**Material for this task**
● ● ● ● ● ● ●
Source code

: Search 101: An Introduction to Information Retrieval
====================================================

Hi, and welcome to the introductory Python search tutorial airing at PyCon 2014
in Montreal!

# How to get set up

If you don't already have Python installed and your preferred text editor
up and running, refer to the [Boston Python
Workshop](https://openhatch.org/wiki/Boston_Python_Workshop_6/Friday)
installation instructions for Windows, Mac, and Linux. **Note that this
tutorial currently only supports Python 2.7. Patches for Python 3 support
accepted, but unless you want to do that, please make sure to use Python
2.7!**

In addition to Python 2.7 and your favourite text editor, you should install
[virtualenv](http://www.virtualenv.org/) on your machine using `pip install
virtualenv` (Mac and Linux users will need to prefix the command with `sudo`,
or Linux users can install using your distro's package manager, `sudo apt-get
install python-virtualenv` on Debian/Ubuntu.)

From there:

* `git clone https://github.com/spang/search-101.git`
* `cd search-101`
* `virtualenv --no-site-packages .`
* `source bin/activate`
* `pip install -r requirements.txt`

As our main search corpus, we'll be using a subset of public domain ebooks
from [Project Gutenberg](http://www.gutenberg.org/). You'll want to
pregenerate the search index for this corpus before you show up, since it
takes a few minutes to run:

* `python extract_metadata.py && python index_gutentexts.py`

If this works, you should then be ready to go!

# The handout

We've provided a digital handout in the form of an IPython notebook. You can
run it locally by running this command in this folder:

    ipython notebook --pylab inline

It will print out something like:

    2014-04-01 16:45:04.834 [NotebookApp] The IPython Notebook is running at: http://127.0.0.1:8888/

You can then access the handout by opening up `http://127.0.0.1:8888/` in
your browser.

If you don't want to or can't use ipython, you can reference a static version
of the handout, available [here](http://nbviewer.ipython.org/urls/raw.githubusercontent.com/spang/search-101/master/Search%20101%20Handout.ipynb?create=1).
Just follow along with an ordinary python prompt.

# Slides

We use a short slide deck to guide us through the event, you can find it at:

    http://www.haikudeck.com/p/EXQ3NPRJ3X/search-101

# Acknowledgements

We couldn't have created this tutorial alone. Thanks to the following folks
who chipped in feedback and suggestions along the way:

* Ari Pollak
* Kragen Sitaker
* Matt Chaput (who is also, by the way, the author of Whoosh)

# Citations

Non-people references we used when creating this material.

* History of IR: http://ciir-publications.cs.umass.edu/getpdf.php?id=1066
● ● ● ● ● ● ●
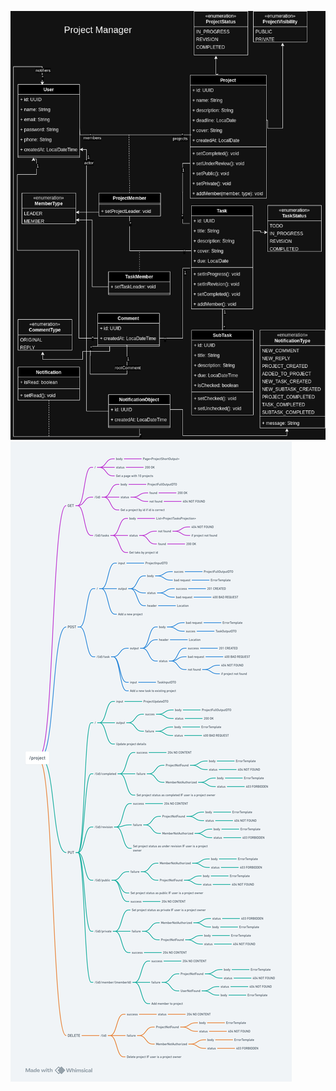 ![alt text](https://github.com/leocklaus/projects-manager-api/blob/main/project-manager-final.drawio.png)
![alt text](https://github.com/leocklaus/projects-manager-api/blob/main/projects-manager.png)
● ● ● ● ● ● ●
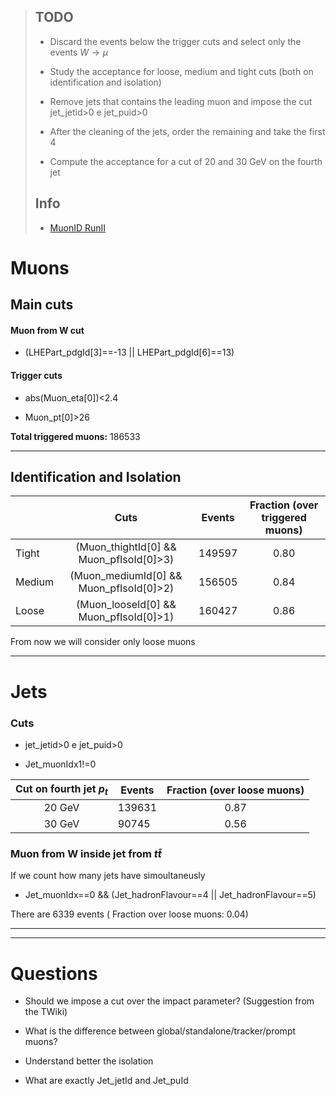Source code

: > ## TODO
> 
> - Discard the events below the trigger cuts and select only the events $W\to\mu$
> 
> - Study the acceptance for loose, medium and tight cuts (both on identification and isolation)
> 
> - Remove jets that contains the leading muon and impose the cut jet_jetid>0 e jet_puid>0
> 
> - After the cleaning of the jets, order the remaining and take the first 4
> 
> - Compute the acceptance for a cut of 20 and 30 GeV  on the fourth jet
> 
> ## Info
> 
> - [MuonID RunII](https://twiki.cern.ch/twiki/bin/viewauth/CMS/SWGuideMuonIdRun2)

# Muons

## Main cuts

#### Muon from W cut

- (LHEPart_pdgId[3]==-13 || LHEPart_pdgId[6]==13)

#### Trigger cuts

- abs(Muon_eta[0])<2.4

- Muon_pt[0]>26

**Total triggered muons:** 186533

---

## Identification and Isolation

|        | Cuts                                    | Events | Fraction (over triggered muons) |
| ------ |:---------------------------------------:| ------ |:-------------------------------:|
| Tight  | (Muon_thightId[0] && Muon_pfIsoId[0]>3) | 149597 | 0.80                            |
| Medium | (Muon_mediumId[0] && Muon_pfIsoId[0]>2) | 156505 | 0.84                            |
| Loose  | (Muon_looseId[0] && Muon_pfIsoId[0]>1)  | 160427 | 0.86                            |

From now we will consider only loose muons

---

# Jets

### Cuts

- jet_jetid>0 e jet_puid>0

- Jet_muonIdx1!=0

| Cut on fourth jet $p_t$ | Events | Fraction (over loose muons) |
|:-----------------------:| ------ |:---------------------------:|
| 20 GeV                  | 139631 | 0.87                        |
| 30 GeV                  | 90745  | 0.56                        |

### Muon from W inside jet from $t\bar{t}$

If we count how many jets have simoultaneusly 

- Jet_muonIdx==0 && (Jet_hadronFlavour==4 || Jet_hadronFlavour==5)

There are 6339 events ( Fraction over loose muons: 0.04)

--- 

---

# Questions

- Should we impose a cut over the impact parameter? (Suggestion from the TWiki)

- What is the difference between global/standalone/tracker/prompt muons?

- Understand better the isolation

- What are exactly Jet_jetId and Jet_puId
● ● ● ● ● ● ●
**Exercise**
Write out exactly the lines that fall from the line with "your browser." to the line with "of IR: http://ciir-publications.cs.umass.edu/getpdf.php?id=1066" in the records above, keeping both ends.

**Answer to this task**
your browser.

If you don't want to or can't use ipython, you can reference a static version
of the handout, available [here](http://nbviewer.ipython.org/urls/raw.githubusercontent.com/spang/search-101/master/Search%20101%20Handout.ipynb?create=1).
Just follow along with an ordinary python prompt.

# Slides

We use a short slide deck to guide us through the event, you can find it at:

    http://www.haikudeck.com/p/EXQ3NPRJ3X/search-101

# Acknowledgements

We couldn't have created this tutorial alone. Thanks to the following folks
who chipped in feedback and suggestions along the way:

* Ari Pollak
* Kragen Sitaker
* Matt Chaput (who is also, by the way, the author of Whoosh)

# Citations

Non-people references we used when creating this material.

* History of IR: http://ciir-publications.cs.umass.edu/getpdf.php?id=1066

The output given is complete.